● Task requirements:
Gather from the material every line that contains the string "typeform".

● Recorded information:

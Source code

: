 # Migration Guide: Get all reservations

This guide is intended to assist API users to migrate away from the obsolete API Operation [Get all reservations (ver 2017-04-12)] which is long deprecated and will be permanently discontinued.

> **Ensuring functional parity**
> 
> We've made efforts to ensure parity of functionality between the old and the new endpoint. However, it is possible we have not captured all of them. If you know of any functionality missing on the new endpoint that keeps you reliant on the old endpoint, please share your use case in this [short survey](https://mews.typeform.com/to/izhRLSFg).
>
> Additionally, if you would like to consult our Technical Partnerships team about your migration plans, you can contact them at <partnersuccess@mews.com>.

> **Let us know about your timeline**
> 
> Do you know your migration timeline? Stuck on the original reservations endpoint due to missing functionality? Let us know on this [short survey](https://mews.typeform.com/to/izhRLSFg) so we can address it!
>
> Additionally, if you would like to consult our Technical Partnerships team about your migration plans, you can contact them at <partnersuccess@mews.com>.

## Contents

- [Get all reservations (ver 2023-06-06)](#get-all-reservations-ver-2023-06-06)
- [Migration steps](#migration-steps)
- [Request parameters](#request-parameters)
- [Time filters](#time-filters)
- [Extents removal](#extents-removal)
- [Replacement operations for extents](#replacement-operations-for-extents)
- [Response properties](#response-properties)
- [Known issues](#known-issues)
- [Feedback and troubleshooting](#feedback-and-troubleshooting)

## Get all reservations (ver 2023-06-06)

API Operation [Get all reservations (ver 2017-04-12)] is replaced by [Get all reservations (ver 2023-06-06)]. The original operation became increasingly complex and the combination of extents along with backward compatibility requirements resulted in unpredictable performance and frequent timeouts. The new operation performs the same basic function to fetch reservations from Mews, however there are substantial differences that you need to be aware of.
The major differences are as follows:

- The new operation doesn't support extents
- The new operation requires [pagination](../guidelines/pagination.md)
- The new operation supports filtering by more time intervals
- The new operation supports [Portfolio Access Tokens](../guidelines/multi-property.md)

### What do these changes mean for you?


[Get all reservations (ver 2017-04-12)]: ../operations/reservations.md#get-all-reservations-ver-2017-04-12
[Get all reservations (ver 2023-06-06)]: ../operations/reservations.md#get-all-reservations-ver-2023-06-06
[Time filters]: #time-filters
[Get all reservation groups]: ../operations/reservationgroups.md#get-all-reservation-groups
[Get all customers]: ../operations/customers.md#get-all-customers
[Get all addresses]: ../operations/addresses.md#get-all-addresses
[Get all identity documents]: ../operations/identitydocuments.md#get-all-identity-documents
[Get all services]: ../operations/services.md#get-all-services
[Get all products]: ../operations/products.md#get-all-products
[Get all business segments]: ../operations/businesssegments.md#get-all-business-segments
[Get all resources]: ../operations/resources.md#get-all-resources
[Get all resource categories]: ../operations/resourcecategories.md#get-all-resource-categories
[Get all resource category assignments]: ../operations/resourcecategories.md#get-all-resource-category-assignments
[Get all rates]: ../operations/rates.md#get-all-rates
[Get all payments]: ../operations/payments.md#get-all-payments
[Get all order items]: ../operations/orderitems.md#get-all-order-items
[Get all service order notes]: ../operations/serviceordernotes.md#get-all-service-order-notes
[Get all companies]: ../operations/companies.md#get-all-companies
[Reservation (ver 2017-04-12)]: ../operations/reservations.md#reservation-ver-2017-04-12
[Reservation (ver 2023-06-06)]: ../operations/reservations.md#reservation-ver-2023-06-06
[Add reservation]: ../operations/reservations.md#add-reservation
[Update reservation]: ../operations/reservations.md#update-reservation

● Answer box:
> We've made efforts to ensure parity of functionality between the old and the new endpoint. However, it is possible we have not captured all of them. If you know of any functionality missing on the new endpoint that keeps you reliant on the old endpoint, please share your use case in this [short survey](https://mews.typeform.com/to/izhRLSFg).
> Do you know your migration timeline? Stuck on the original reservations endpoint due to missing functionality? Let us know on this [short survey](https://mews.typeform.com/to/izhRLSFg) so we can address it!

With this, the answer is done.